▶ [EXERCISE DIRECTIONS] Could you filter the records below and keep only the lines with the word "working"?

▶ [INPUT DATA]
○ ○ ○ ○ ○
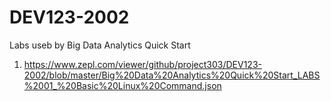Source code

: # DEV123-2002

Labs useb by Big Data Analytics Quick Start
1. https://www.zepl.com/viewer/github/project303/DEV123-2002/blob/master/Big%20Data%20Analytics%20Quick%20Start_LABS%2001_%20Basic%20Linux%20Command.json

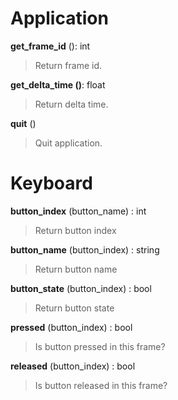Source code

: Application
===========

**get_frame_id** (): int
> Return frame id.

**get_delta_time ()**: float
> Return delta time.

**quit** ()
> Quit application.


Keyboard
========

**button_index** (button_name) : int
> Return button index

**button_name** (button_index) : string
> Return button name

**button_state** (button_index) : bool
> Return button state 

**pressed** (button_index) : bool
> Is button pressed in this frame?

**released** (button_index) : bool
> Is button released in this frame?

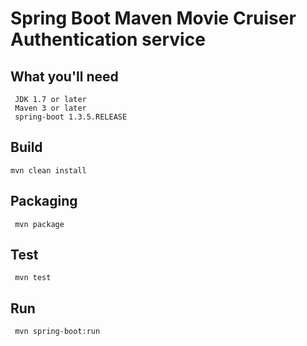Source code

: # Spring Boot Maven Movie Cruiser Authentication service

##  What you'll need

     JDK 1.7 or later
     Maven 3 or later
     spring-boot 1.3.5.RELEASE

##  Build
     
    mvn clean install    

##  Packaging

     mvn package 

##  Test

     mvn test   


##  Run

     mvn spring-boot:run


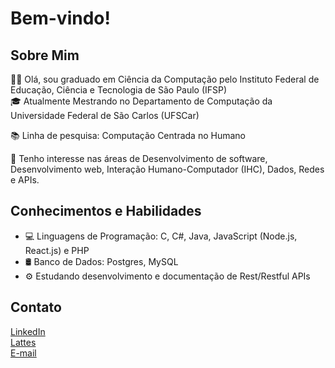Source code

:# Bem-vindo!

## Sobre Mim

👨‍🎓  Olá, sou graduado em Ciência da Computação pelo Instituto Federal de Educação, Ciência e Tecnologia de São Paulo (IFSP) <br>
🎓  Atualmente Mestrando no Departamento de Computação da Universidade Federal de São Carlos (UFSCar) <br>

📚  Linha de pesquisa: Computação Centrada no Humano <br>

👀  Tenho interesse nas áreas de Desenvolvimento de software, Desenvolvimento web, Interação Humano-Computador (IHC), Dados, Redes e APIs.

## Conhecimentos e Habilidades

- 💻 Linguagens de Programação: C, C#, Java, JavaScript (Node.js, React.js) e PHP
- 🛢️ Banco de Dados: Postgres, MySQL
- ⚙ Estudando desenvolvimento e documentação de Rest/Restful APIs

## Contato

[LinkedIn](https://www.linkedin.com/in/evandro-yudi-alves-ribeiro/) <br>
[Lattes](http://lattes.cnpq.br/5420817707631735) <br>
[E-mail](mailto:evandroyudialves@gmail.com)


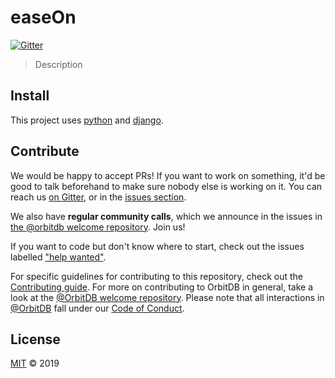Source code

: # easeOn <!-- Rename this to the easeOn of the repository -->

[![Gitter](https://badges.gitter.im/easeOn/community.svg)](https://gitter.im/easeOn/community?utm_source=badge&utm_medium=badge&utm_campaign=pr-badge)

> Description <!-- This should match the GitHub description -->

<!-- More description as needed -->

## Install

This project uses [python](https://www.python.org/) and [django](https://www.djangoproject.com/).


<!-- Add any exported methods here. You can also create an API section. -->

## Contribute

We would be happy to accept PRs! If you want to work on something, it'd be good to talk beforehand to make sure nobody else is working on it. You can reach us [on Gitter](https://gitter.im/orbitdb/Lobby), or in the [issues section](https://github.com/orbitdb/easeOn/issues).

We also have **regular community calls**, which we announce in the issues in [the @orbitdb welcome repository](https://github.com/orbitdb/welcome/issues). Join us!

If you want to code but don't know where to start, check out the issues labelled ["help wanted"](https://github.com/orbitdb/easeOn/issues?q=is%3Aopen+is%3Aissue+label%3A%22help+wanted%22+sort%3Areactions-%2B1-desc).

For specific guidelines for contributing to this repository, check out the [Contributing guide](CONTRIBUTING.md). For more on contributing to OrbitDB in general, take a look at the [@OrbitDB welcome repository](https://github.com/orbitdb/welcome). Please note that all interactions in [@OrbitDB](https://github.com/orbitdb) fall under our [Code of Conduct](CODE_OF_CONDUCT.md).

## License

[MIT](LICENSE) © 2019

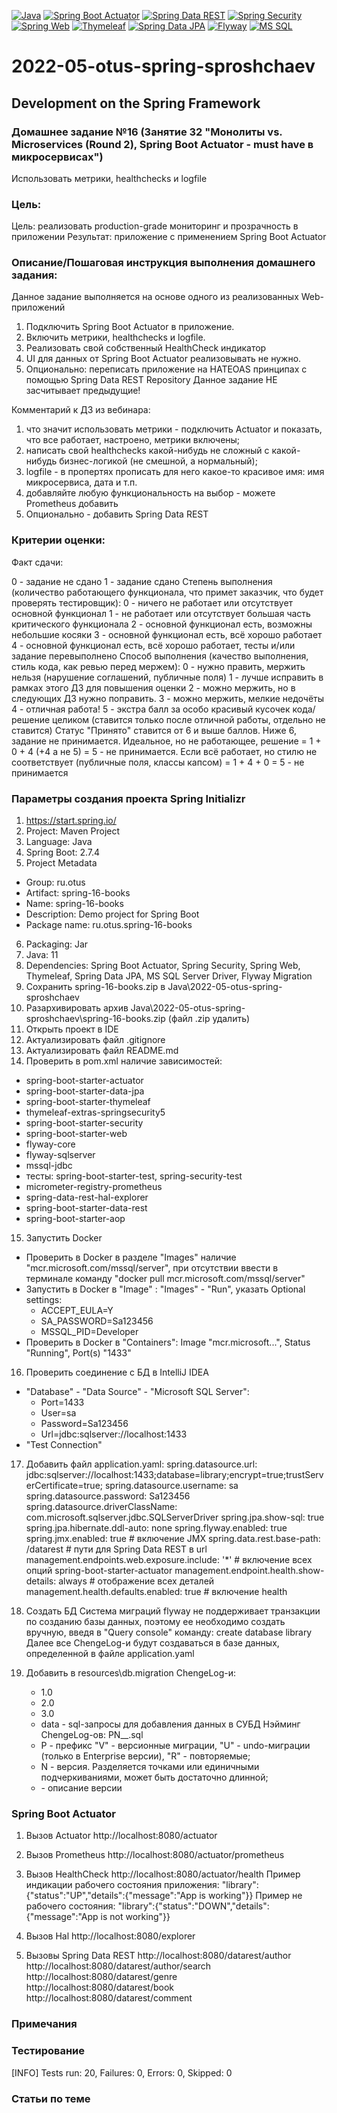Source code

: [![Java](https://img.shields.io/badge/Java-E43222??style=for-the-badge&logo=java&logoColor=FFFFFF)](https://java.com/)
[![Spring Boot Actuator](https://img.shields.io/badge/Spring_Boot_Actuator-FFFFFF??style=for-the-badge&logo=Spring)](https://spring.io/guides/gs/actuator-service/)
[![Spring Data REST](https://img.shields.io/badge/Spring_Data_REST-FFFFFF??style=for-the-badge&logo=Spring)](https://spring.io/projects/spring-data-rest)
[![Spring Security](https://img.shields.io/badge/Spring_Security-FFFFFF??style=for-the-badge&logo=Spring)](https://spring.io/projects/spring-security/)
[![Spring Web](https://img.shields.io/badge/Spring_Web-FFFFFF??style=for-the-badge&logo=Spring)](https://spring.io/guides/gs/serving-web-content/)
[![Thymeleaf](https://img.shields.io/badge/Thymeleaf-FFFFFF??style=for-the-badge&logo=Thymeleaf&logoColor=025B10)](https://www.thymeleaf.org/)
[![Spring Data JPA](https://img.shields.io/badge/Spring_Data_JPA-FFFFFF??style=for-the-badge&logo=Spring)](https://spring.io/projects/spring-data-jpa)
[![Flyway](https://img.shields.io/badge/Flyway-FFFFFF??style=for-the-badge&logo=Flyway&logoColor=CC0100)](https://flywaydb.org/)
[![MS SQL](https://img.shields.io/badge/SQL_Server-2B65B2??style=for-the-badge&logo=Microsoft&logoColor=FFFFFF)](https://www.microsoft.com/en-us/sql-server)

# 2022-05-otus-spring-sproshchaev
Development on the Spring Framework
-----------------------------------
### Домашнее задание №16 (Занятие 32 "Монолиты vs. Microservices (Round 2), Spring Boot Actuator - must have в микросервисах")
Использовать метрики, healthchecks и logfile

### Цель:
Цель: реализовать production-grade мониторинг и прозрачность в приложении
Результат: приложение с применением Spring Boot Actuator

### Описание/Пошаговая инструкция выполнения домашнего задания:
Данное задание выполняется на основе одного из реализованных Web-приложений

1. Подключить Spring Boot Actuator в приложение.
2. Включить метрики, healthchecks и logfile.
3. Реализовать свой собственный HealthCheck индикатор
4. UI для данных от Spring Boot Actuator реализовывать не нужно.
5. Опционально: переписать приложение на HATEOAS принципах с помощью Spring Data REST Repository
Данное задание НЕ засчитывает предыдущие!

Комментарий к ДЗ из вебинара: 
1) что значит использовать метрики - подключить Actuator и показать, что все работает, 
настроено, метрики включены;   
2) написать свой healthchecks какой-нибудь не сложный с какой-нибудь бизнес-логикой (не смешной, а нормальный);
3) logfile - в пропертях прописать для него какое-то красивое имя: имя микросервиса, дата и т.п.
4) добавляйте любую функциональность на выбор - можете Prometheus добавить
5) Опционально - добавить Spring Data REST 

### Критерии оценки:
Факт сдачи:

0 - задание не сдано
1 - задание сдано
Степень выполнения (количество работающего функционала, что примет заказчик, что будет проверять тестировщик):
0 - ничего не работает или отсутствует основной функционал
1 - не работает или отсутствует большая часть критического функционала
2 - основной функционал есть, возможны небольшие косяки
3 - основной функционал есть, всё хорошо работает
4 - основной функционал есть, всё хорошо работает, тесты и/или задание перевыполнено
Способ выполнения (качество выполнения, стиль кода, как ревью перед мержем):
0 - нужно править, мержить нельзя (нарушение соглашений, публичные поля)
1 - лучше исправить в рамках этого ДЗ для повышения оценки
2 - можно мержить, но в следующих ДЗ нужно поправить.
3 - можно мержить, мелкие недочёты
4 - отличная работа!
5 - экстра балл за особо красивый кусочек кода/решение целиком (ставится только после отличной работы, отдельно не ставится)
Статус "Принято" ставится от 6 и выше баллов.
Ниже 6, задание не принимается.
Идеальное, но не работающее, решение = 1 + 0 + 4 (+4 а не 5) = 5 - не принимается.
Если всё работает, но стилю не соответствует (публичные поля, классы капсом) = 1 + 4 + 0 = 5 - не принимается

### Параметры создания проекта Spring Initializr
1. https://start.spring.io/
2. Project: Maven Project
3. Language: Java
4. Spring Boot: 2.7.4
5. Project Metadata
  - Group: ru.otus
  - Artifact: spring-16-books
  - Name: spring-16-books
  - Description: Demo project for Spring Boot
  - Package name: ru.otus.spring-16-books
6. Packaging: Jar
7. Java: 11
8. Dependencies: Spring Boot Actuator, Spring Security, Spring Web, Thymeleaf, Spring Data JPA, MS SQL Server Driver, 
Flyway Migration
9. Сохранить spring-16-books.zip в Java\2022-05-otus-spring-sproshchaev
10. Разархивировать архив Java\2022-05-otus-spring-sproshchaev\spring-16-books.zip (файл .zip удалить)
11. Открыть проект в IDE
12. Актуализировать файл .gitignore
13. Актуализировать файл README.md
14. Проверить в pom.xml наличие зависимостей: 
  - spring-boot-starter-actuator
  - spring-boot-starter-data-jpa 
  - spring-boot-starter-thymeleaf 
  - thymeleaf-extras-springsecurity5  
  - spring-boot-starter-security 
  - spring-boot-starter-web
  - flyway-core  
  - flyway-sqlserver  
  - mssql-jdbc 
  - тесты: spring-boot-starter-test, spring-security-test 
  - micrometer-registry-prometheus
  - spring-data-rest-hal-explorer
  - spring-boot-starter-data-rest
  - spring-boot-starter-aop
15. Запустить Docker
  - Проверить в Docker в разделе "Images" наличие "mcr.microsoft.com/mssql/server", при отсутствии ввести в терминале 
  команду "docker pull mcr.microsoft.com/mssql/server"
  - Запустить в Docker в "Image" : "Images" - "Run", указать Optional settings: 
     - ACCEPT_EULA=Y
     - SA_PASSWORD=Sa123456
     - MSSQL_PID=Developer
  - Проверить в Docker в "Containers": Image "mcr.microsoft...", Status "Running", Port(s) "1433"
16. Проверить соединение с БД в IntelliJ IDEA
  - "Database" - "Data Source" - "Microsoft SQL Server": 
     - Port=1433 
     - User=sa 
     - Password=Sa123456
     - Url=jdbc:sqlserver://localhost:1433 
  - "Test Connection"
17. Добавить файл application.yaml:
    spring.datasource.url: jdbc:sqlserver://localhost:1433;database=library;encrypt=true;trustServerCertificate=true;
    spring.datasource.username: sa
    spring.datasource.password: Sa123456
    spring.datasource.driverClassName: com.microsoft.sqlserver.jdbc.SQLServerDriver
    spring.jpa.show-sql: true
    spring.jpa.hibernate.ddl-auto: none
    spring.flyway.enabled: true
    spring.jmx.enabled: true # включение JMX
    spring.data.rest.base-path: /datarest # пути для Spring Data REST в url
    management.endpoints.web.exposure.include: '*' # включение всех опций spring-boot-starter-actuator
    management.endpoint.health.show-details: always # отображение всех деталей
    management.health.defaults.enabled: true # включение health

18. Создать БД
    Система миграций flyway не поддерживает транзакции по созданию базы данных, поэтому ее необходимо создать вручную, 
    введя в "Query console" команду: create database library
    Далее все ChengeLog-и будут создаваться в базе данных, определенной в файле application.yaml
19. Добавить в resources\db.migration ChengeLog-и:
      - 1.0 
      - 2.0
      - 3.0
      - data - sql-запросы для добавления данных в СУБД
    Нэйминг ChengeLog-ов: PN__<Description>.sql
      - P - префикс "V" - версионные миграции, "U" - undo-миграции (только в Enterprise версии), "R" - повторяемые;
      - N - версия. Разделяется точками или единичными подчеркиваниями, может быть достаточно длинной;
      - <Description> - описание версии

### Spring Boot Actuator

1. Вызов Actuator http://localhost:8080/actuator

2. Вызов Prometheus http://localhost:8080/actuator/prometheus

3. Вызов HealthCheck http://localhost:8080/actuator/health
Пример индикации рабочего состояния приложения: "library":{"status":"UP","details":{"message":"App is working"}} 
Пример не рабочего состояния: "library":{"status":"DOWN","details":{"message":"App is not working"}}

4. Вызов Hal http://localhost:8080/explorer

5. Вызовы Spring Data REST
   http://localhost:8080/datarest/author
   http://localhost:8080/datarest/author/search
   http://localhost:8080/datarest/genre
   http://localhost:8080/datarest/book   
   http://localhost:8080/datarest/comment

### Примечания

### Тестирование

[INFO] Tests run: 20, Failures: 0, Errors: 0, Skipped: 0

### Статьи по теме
○ ○ ○ ○ ○
▶ [RESPONSE AREA]
We would be happy to accept PRs! If you want to work on something, it'd be good to talk beforehand to make sure nobody else is working on it. You can reach us [on Gitter](https://gitter.im/orbitdb/Lobby), or in the [issues section](https://github.com/orbitdb/easeOn/issues).
Пример индикации рабочего состояния приложения: "library":{"status":"UP","details":{"message":"App is working"}} 
Пример не рабочего состояния: "library":{"status":"DOWN","details":{"message":"App is not working"}}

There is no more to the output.